Tufton played in 13 first-class cricket matches in the years after he first left the army between 1897 and 1899. He was on the General Committee at Kent County Cricket Club between 1897 and 1909 and then again in 1914 and played club cricket regularly. He made his first-class debut for MCC against Leicestershire at Lord's in May 1897 before playing in six first-class matches for Kent during the same season. Two matches for both MCC and Kent in 1898 were followed by another two for MCC in 1899, another appearance against Leicestershire marking the end of his first-class career.
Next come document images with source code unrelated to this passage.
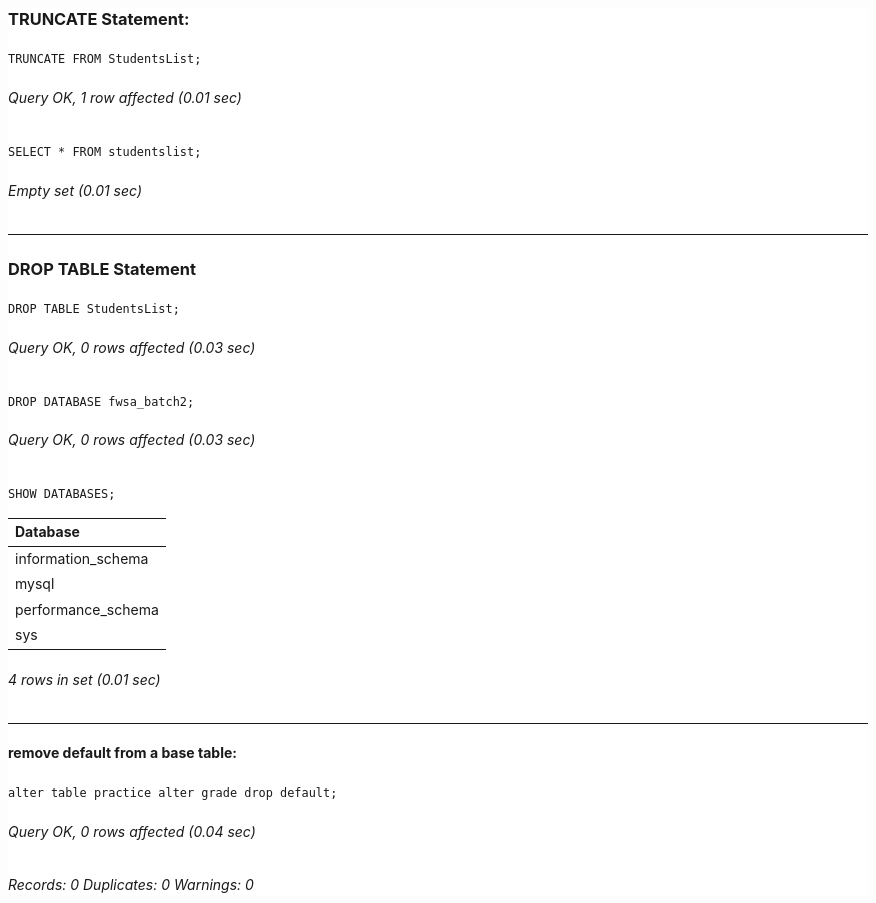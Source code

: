 ### TRUNCATE Statement:

```syntax
TRUNCATE FROM StudentsList;
```
###### Query OK, 1 row affected (0.01 sec)

```syntax
SELECT * FROM studentslist;
```

###### Empty set (0.01 sec)
* * *

### DROP TABLE Statement

```syntax
DROP TABLE StudentsList;
```
###### Query OK, 0 rows affected (0.03 sec)
```syntax
DROP DATABASE fwsa_batch2;
```
###### Query OK, 0 rows affected (0.03 sec)
```syntax
SHOW DATABASES;
```
|Database
|:-----|
| information_schema |
| mysql              |
| performance_schema |
| sys                |


###### 4 rows in set (0.01 sec)
* * *


####  remove default from a base table:

```syntax
alter table practice alter grade drop default;
```

###### Query OK, 0 rows affected (0.04 sec)
###### Records: 0  Duplicates: 0  Warnings: 0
He continued to play club cricket until the 1914 season for sides including Free Foresters, I Zingari and Band of Brothers, an amateur side closely associated with Kent. He resigned his position on the Kent Committee at the start of the First World War as he opposed Lord Harris' position on continuing to play top-class cricket during the war.

Family life

As well as playing cricket, Tufton was a keen lawn tennis player, considered one of the best in the House of Lords. He married Lady Ierne Hastings, the third daughter of the 13th Earl of Huntingdon, in 1896 and had two sons and two daughters. Following the death of his first wife in 1935 he married Sybil Augusta Sant.
He was appointed as Deputy Lieutenant of the County of Westmorland in 1894 and inherited his father's estates in Yorkshire and Westmorland in 1926. He served in the House of Lords, as a Justice of the Peace in both Kent and Westmorland and was twice Mayor of Appleby-in-Westmorland before the Second World War but had to sell most of land and property, mainly to his tenants, in 1947.
His second wife died in 1950, and Tufton died in December 1952 aged 79 at his Bayswater home. His eldest son Henry succeeded him as the 3rd Baron Hothfield.